A. Raval1, K. Kistler2, Y. Tang1, Y. Murata1, D. Snydman3

1Merck & Co., Inc., Kenilworth, NJ, 2Evidera, Inc., Waltham, MA, 3Tufts Medical Center, Boston, MA

Meeting: 2020 American Transplant Congress

Abstract number: A-181

Keywords: Cytomeglovirus, Infection, Kidney transplantation, Toxocity

Session Information

Session Name: Poster Session A: All Infections (Excluding Kidney & Viral Hepatitis)

Session Type: Poster Session

Date: Saturday, May 30, 2020

Session Time: 3:15pm-4:00pm

 Presentation Time: 3:30pm-4:00pm

Location: Virtual

*Purpose: Cytomegalovirus (CMV) is associated with significant mortality and morbidity in kidney transplant recipients (KTRs). Various CMV anti-viral (AV) preventive strategies have been utilized in KTRs, however, a recent systematic review has not been performed summarizing up-to-date information on this topic. Therefore, we examined efficacy, safety and costs of CMV-AV prevention strategies in KTRs using a systematic literature review (SLR) of randomized controlled trials (RCTs).

*Methods: MEDLINE and Embase (from inception to November 2018) were searched to identify RCTs examining outcomes of CMV prevention strategies in adult KTRs.
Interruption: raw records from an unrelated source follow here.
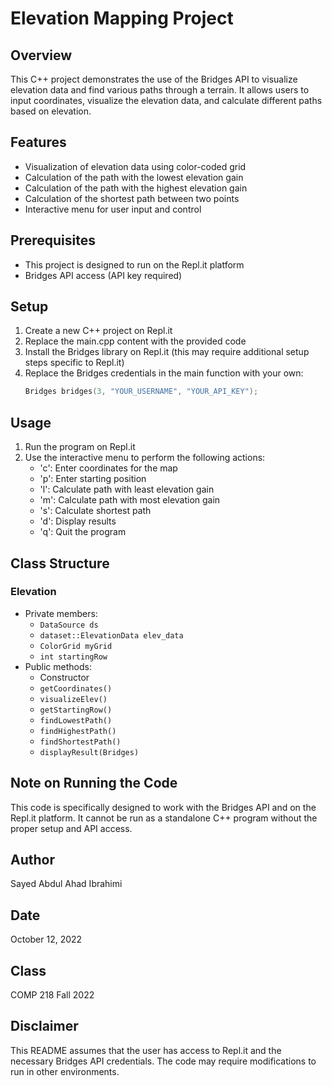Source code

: # Elevation Mapping Project

## Overview

This C++ project demonstrates the use of the Bridges API to visualize elevation data and find various paths through a terrain. It allows users to input coordinates, visualize the elevation data, and calculate different paths based on elevation.

## Features

- Visualization of elevation data using color-coded grid
- Calculation of the path with the lowest elevation gain
- Calculation of the path with the highest elevation gain
- Calculation of the shortest path between two points
- Interactive menu for user input and control

## Prerequisites

- This project is designed to run on the Repl.it platform
- Bridges API access (API key required)

## Setup

1. Create a new C++ project on Repl.it
2. Replace the main.cpp content with the provided code
3. Install the Bridges library on Repl.it (this may require additional setup steps specific to Repl.it)
4. Replace the Bridges credentials in the main function with your own:
   ```cpp
   Bridges bridges(3, "YOUR_USERNAME", "YOUR_API_KEY");
   ```

## Usage

1. Run the program on Repl.it
2. Use the interactive menu to perform the following actions:
   - 'c': Enter coordinates for the map
   - 'p': Enter starting position
   - 'l': Calculate path with least elevation gain
   - 'm': Calculate path with most elevation gain
   - 's': Calculate shortest path
   - 'd': Display results
   - 'q': Quit the program

## Class Structure

### Elevation

- Private members:
  - `DataSource ds`
  - `dataset::ElevationData elev_data`
  - `ColorGrid myGrid`
  - `int startingRow`
- Public methods:
  - Constructor
  - `getCoordinates()`
  - `visualizeElev()`
  - `getStartingRow()`
  - `findLowestPath()`
  - `findHighestPath()`
  - `findShortestPath()`
  - `displayResult(Bridges)`

## Note on Running the Code

This code is specifically designed to work with the Bridges API and on the Repl.it platform. It cannot be run as a standalone C++ program without the proper setup and API access.

## Author

Sayed Abdul Ahad Ibrahimi

## Date

October 12, 2022

## Class

COMP 218 Fall 2022

## Disclaimer

This README assumes that the user has access to Repl.it and the necessary Bridges API credentials. The code may require modifications to run in other environments.
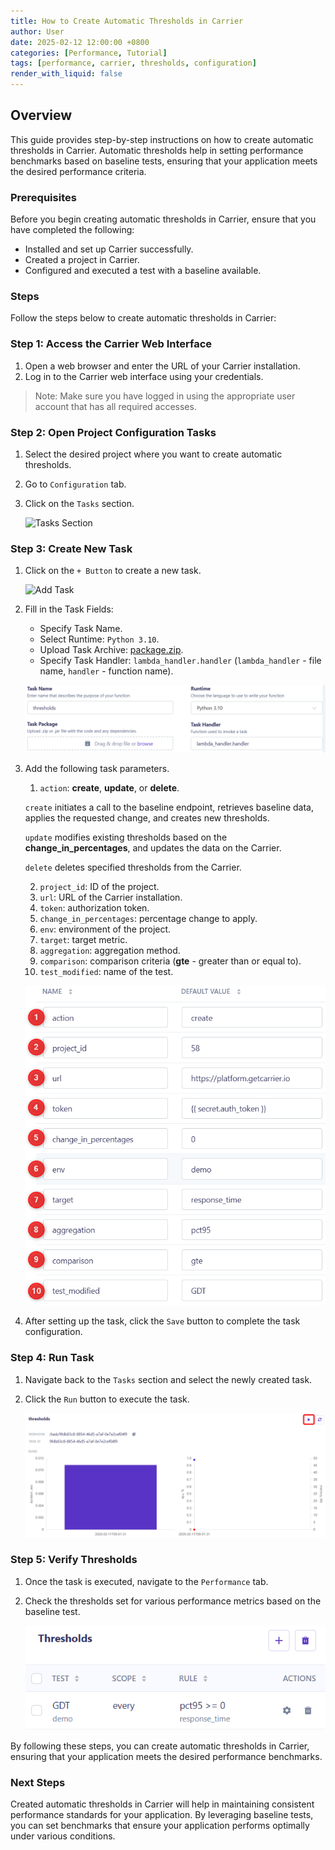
 ```yaml
---
title: How to Create Automatic Thresholds in Carrier
author: User
date: 2025-02-12 12:00:00 +0800
categories: [Performance, Tutorial]
tags: [performance, carrier, thresholds, configuration]
render_with_liquid: false
---
```


## Overview

This guide provides step-by-step instructions on how to create automatic thresholds in Carrier. Automatic thresholds help in setting performance benchmarks based on baseline tests, ensuring that your application meets the desired performance criteria.

### Prerequisites

Before you begin creating automatic thresholds in Carrier, ensure that you have completed the following:

- Installed and set up Carrier successfully.
- Created a project in Carrier.
- Configured and executed a test with a baseline available.

### Steps

Follow the steps below to create automatic thresholds in Carrier:

### Step 1: Access the Carrier Web Interface

1. Open a web browser and enter the URL of your Carrier installation.
2. Log in to the Carrier web interface using your credentials.

> Note: Make sure you have logged in using the appropriate user account that has all required accesses.

### Step 2: Open Project Configuration Tasks

1. Select the desired project where you want to create automatic thresholds.
2. Go to `Configuration` tab.
3. Click on the `Tasks` section.

    ![Tasks Section](/assets/posts_img/tasks_section.png)
    
### Step 3: Create New Task

1. Click on the `+ Button` to create a new task.

    ![Add Task](/assets/posts_img/tasks_add_button.png)

2. Fill in the Task Fields: 
    - Specify Task Name.
    - Select Runtime: `Python 3.10`.
    - Upload Task Archive: [package.zip](https://git.epam.com/karen_florykian/tasks/-/blob/thresholds/package.zip?ref_type=heads).
    - Specify Task Handler: `lambda_handler.handler` (`lambda_handler` - file name, `handler` - function name).

    ![Upload Task](/assets/posts_img/thresholds_task_fields.png)

3. Add the following task parameters.
    1) `action`: **create**, **update**, or **delete**.

    `create` initiates a call to the baseline endpoint, retrieves baseline data, applies the requested change, and creates new thresholds.

    `update` modifies existing thresholds based on the **change_in_percentages**, and updates the data on the Carrier.
    
    `delete` deletes specified thresholds from the Carrier.

    2) `project_id`: ID of the project.
    3) `url`: URL of the Carrier installation.
    4) `token`: authorization token.
    5) `change_in_percentages`: percentage change to apply.
    6) `env`: environment of the project.
    7) `target`: target metric.
    8) `aggregation`: aggregation method.
    9) `comparison`: comparison criteria (**gte** - greater than or equal to).
    10) `test_modified`: name of the test.

    ![Upload Task](/assets/posts_img/thresholds_task_parameters.png)

4. After setting up the task, click the `Save` button to complete the task configuration.

### Step 4: Run Task

1. Navigate back to the `Tasks` section and select the newly created task.
2. Click the `Run` button to execute the task.

    ![Run Task](/assets/posts_img/thresholds_task_run.png)

### Step 5: Verify Thresholds

1. Once the task is executed, navigate to the `Performance` tab.
2. Check the thresholds set for various performance metrics based on the baseline test.

    ![Verify Thresholds](/assets/posts_img/thresholds_task_result.png)

By following these steps, you can create automatic thresholds in Carrier, ensuring that your application meets the desired performance benchmarks.

### Next Steps

Created automatic thresholds in Carrier will help in maintaining consistent performance standards for your application. By leveraging baseline tests, you can set benchmarks that ensure your application performs optimally under various conditions.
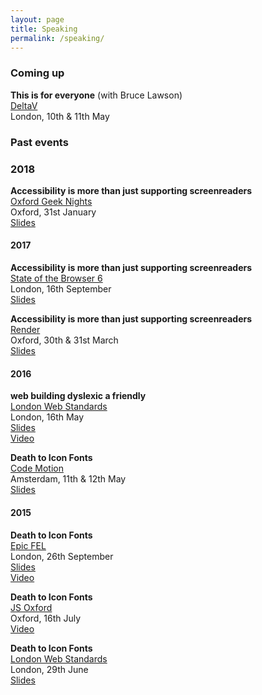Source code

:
 ```yaml
---
layout: page
title: Speaking
permalink: /speaking/
---
```


### Coming up

**This is for everyone** (with Bruce Lawson) <br>
[DeltaV](https://2018.deltavconf.com/) <br>
London, 10th & 11th May

### Past events

### 2018

**Accessibility is more than just supporting screenreaders** <br>
[Oxford Geek Nights](http://oxford.geeknights.net/) <br>
Oxford, 31st January <br>
[Slides](https://speakerdeck.com/ninjanails/accessibility-is-more-than-just-supporting-screenreaders-2)

#### 2017

**Accessibility is more than just supporting screenreaders** <br>
[State of the Browser 6](https://www.stateofthebrowser.com/) <br>
London, 16th September <br>
[Slides](https://speakerdeck.com/ninjanails/accessibility-is-more-than-just-supporting-screenreaders-1) <br>

**Accessibility is more than just supporting screenreaders** <br>
[Render](http://2017.render-conf.com//) <br>
Oxford, 30th & 31st March <br>
[Slides](https://speakerdeck.com/ninjanails/accessibility-is-more-than-just-supporting-screenreaders)

#### 2016

**web building dyslexic a friendly** <br>
[London Web Standards](http://londonwebstandards.org/2016/05/lws-16-may-2016-accessibility-month-lwsa11y/) <br>
London, 16th May <br>
[Slides](https://speakerdeck.com/ninjanails/web-building-dyslexic-a-friendly)<br>
[Video](https://vimeo.com/167251633)

**Death to Icon Fonts** <br>
[Code Motion](http://amsterdam2016.codemotionworld.com/speaker/2070/) <br>
Amsterdam, 11th & 12th May <br>
[Slides](https://speakerdeck.com/ninjanails/death-to-icon-fonts-2)

#### 2015

**Death to Icon Fonts** <br>
[Epic FEL](http://www.frontendlondon.co.uk/epic) <br>
London, 26th September <br>
[Slides](https://speakerdeck.com/ninjanails/death-to-icon-fonts-1)<br>
[Video](https://www.youtube.com/watch?v=9xXBYcWgCHA)

**Death to Icon Fonts** <br>
[JS Oxford](http://jsoxford.com/2015/Summer-JS/) <br>
Oxford, 16th July <br>
[Video](https://youtu.be/DzKDW1Ut88M?t=1h51m40s)

**Death to Icon Fonts** <br>
[London Web Standards](http://londonwebstandards.org/2015/06/dying-breeds-of-the-web-lwsninjacolumns/) <br>
London, 29th June <br>
[Slides](https://speakerdeck.com/ninjanails/death-to-icon-fonts)
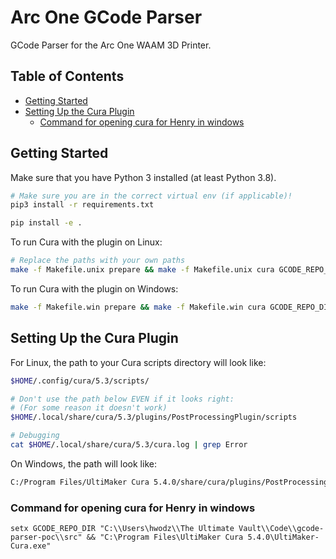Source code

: # Arc One GCode Parser <!-- omit in toc -->

GCode Parser for the Arc One WAAM 3D Printer.

## Table of Contents <!-- omit in toc -->

- [Getting Started](#getting-started)
- [Setting Up the Cura Plugin](#setting-up-the-cura-plugin)
  - [Command for opening cura for Henry in windows](#command-for-opening-cura-for-henry-in-windows)

## Getting Started

Make sure that you have Python 3 installed (at least Python 3.8).

```bash
# Make sure you are in the correct virtual env (if applicable)!
pip3 install -r requirements.txt

pip install -e .
```

To run Cura with the plugin on Linux:

```bash
# Replace the paths with your own paths
make -f Makefile.unix prepare && make -f Makefile.unix cura GCODE_REPO_DIR=${HOME}/Coding/arc_one/gcode-parser-poc/src ULTIMAKER_EXE=${HOME}/Desktop/UltiMaker-Cura-5.3.1-linux-modern.AppImage
```

To run Cura with the plugin on Windows:

```bash
make -f Makefile.win prepare && make -f Makefile.win cura GCODE_REPO_DIR="C:\\Users\hwodz\\The Ultimate Vault\\Code\\gcode-parser-poc\\src" ULTIMAKER_EXE="C:\Program Files\UltiMaker Cura 5.4.0\UltiMaker-Cura.exe"
```

## Setting Up the Cura Plugin

For Linux, the path to your Cura scripts directory will look like:

```bash
$HOME/.config/cura/5.3/scripts/

# Don't use the path below EVEN if it looks right:
# (For some reason it doesn't work)
$HOME/.local/share/cura/5.3/plugins/PostProcessingPlugin/scripts

# Debugging
cat $HOME/.local/share/cura/5.3/cura.log | grep Error
```

On Windows, the path will look like:

```bash
C:/Program Files/UltiMaker Cura 5.4.0/share/cura/plugins/PostProcessingPlugin/scripts/Micer.py
```

### Command for opening cura for Henry in windows

```
setx GCODE_REPO_DIR "C:\\Users\hwodz\\The Ultimate Vault\\Code\\gcode-parser-poc\\src" && "C:\Program Files\UltiMaker Cura 5.4.0\UltiMaker-Cura.exe"
```
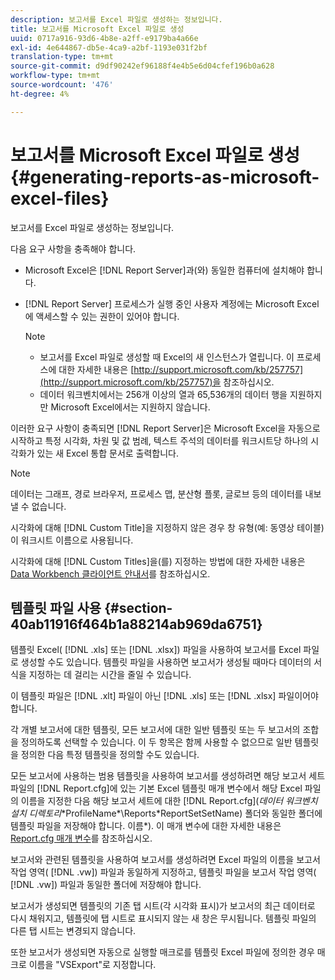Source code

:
 ```yaml
---
description: 보고서를 Excel 파일로 생성하는 정보입니다.
title: 보고서를 Microsoft Excel 파일로 생성
uuid: 0717a916-93d6-4b8e-a2ff-e9179ba4a66e
exl-id: 4e644867-db5e-4ca9-a2bf-1193e031f2bf
translation-type: tm+mt
source-git-commit: d9df90242ef96188f4e4b5e6d04cfef196b0a628
workflow-type: tm+mt
source-wordcount: '476'
ht-degree: 4%

---
```


# 보고서를 Microsoft Excel 파일로 생성{#generating-reports-as-microsoft-excel-files}

보고서를 Excel 파일로 생성하는 정보입니다.

다음 요구 사항을 충족해야 합니다.

* Microsoft Excel은 [!DNL Report Server]과(와) 동일한 컴퓨터에 설치해야 합니다.
* [!DNL Report Server] 프로세스가 실행 중인 사용자 계정에는 Microsoft Excel에 액세스할 수 있는 권한이 있어야 합니다.

   >[!NOTE]
   >
   >
   >    
   >    
   >    * 보고서를 Excel 파일로 생성할 때 Excel의 새 인스턴스가 열립니다. 이 프로세스에 대한 자세한 내용은 [http://support.microsoft.com/kb/257757](http://support.microsoft.com/kb/257757)을 참조하십시오.
   >    * 데이터 워크벤치에서는 256개 이상의 열과 65,536개의 데이터 행을 지원하지만 Microsoft Excel에서는 지원하지 않습니다.


이러한 요구 사항이 충족되면 [!DNL Report Server]은 Microsoft Excel을 자동으로 시작하고 특정 시각화, 차원 및 값 범례, 텍스트 주석의 데이터를 워크시트당 하나의 시각화가 있는 새 Excel 통합 문서로 출력합니다.

>[!NOTE]
>
>데이터는 그래프, 경로 브라우저, 프로세스 맵, 분산형 플롯, 글로브 등의 데이터를 내보낼 수 없습니다.

시각화에 대해 [!DNL Custom Title]을 지정하지 않은 경우 창 유형(예: 동영상 테이블)이 워크시트 이름으로 사용됩니다.

시각화에 대해 [!DNL Custom Titles]을(를) 지정하는 방법에 대한 자세한 내용은 [Data Workbench 클라이언트 안내서](https://docs.adobe.com/content/help/ko-KR/data-workbench/using/client/t-open-ins.html)를 참조하십시오.

## 템플릿 파일 사용 {#section-40ab11916f464b1a88214ab969da6751}

템플릿 Excel( [!DNL .xls] 또는 [!DNL .xlsx]) 파일을 사용하여 보고서를 Excel 파일로 생성할 수도 있습니다. 템플릿 파일을 사용하면 보고서가 생성될 때마다 데이터의 서식을 지정하는 데 걸리는 시간을 줄일 수 있습니다.

이 템플릿 파일은 [!DNL .xlt] 파일이 아닌 [!DNL .xls] 또는 [!DNL .xlsx] 파일이어야 합니다.

각 개별 보고서에 대한 템플릿, 모든 보고서에 대한 일반 템플릿 또는 두 보고서의 조합을 정의하도록 선택할 수 있습니다. 이 두 항목은 함께 사용할 수 없으므로 일반 템플릿을 정의한 다음 특정 템플릿을 정의할 수도 있습니다.

모든 보고서에 사용하는 범용 템플릿을 사용하여 보고서를 생성하려면 해당 보고서 세트 파일의 [!DNL Report.cfg]에 있는 기본 Excel 템플릿 매개 변수에서 해당 Excel 파일의 이름을 지정한 다음 해당 보고서 세트에 대한 [!DNL Report.cfg](*데이터 워크벤치 설치 디렉토리*\*ProfileName*\Reports\*ReportSetSetName) 폴더와 동일한 폴더에 템플릿 파일을 저장해야 합니다. 이름*). 이 매개 변수에 대한 자세한 내용은 [Report.cfg 매개 변수](../../../../../home/c-rpt-oview/c-rpt-param-ref/c-rpt-param.md#concept-838e59d72d3f4cb29ee15f5c7eb0ceff)를 참조하십시오.

보고서와 관련된 템플릿을 사용하여 보고서를 생성하려면 Excel 파일의 이름을 보고서 작업 영역( [!DNL .vw]) 파일과 동일하게 지정하고, 템플릿 파일을 보고서 작업 영역( [!DNL .vw]) 파일과 동일한 폴더에 저장해야 합니다.

보고서가 생성되면 템플릿의 기존 탭 시트(각 시각화 표시)가 보고서의 최근 데이터로 다시 채워지고, 템플릿에 탭 시트로 표시되지 않는 새 창은 무시됩니다. 템플릿 파일의 다른 탭 시트는 변경되지 않습니다.

또한 보고서가 생성되면 자동으로 실행할 매크로를 템플릿 Excel 파일에 정의한 경우 매크로 이름을 &quot;VSExport&quot;로 지정합니다.
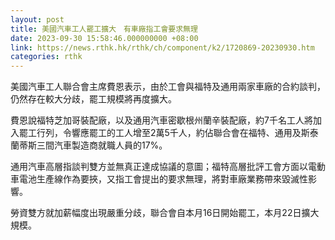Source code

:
 ```yaml
---
layout: post
title: 美國汽車工人罷工擴大　有車廠指工會要求無理
date: 2023-09-30 15:58:46.000000000 +08:00
link: https://news.rthk.hk/rthk/ch/component/k2/1720869-20230930.htm
categories: rthk
---
```


美國汽車工人聯合會主席費恩表示，由於工會與福特及通用兩家車廠的合約談判，仍然存在較大分歧，罷工規模將再度擴大。

費恩說福特芝加哥裝配廠，以及通用汽車密歇根州蘭辛裝配廠，約7千名工人將加入罷工行列，令響應罷工的工人增至2萬5千人，約佔聯合會在福特、通用及斯泰蘭蒂斯三間汽車製造商就職人員的17%。

通用汽車高層指談判雙方並無真正達成協議的意圖；福特高層批評工會方面以電動車電池生產線作為要挾，又指工會提出的要求無理，將對車廠業務帶來毀滅性影響。

勞資雙方就加薪幅度出現嚴重分歧，聯合會自本月16日開始罷工，本月22日擴大規模。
*Results: Of 1,860 retrieved citations, 30 RCTs met inclusion criteria. Included RCTs varied in terms of defining and assessing timepoints for outcomes, dose and duration of AV use. Out of 12 studies comparing prophylaxis (PROPH) vs. NO PROPH, PROPH had significantly lower rates of CMV infection (CMVi) (6 studies), CMV syndrome/disease (CMVsd) (6 studies), and lower mean duration of post-transplant length of stay (LOS) (1 study). Out of 4 studies comparing preemptive (PET) vs. NO PET, PET had lower rates of CMVsd (3 studies), and long-term medical care costs (1 study). Of 5 studies comparing PROPH vs. PET, PROPH had significant lower rates of early CMVi (4 studies) and CMVsd (2 studies) and higher rates of late CMVi (2 studies), and hematological toxicities (2 studies); PROPH had higher drug costs but lower CMV testing costs and similar overall medical costs (2 studies). Of 9 RCTs comparing different PROPH strategies, oral ganciclovir (OGC) showed a lower CMVisd compared to acyclovir (1 study) and had similar rates of CMVisd to valacyclovir/valganciclovir. OGC had similar rates of CMVi but lower incidence of CMVsd compared with IVGC (1 study). Valganciclovir (VGC) PROPH for 6-month (6M) reduced CMVisd compared to VGC for 3M, however, the 6M VGC had a higher rate of hematological toxicity (1 study). VGC 6M high dose vs. low dose had a similar rate of CMVsd, but a higher rate of hematological toxicity (1 study).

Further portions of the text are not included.